External Affairs Minister S Jaishankar on Thursday said he is convinced that a solution for the ongoing border conflict between India and China would only be found through the domain of diplomacy.

“We (India and China) have a history, which is very good in some parts, indifferent in parts and difficult in parts. The difficult parts are more recent,” said Jaishankar at the launch of his book ‘The India Way: Strategies for an Uncertain World’.

“I am also conscious you have the situation that we have in border areas of the western sector (across Ladakh). Because we have the long (term) view, our position there has been very clear — we have agreements and understandings with China.
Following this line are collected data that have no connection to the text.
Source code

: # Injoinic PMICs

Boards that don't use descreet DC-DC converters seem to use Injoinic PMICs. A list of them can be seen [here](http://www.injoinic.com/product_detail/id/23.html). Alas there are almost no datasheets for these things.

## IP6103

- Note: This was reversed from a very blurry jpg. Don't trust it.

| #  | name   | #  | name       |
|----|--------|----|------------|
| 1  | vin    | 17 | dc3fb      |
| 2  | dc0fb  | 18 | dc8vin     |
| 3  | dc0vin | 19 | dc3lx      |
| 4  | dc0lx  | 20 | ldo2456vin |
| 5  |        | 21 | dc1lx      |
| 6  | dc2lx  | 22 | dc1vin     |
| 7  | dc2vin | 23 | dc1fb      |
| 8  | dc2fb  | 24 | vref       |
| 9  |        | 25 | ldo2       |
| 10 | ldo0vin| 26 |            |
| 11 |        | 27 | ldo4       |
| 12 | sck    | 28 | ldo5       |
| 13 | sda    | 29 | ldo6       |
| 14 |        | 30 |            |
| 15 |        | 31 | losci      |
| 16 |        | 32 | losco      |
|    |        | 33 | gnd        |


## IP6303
The agreements and understandings must be scrupulously observed by both parties,” he said.

Jaishankar said he was not underplaying the seriousness of the situation. “The reality is what happens at the border will impact the relationship, you cannot separate it,” he added.

Jaishankar said neither party should change the status quo unilaterally, on a day when India accused China of effecting unilateral change in the status quo of the region along the Line of Actual Control (LAC) in Ladakh. According to him, it is vital that the countries reached an accommodation. “The world has a lot riding on it,” he said.

“I made this point a few days earlier in another context, I would say that I am totally convinced that a solution to the situation has to be found in the domain of diplomacy. And I say that with responsibility,” he said.

Asked about whether he would speak to his Chinese counterpart Wang Yi at a meeting of the Shanghai Cooperation Organisation (SCO) in Moscow on September 10, Jaishankar said the two had known each other for a long time, so they could have a “reasonable chat”.

Asserting this is not the easiest of times for the India-China relationship, Jaishankar said his book was written before the Galwan Valley clashes in June in which 20 Indian Army personnel were killed.

Jaishankar said India and China were two civilisational states about to enter the fourth industrial revolution when most other big civilisations had failed to even make it so far.

The minister’s comments came a day after the Indian government notched up the pressure on Beijing by banning 118 mostly-Chinese mobile applications, including the popular online multiplayer game PUBG, after a fresh round of border confrontation with China in eastern Ladakh.

Meanwhile, Jaishankar also attended the G20 ‘Foreign Ministers’ Extraordinary Meeting’ on Thursday, along with his Chinese counterpart. “To facilitate more cross-border movement of people, proposed that we standardise testing procedures and universal acceptability of test results, quarantine procedures, movement and transit protocols,” he said in a tweet after the meeting.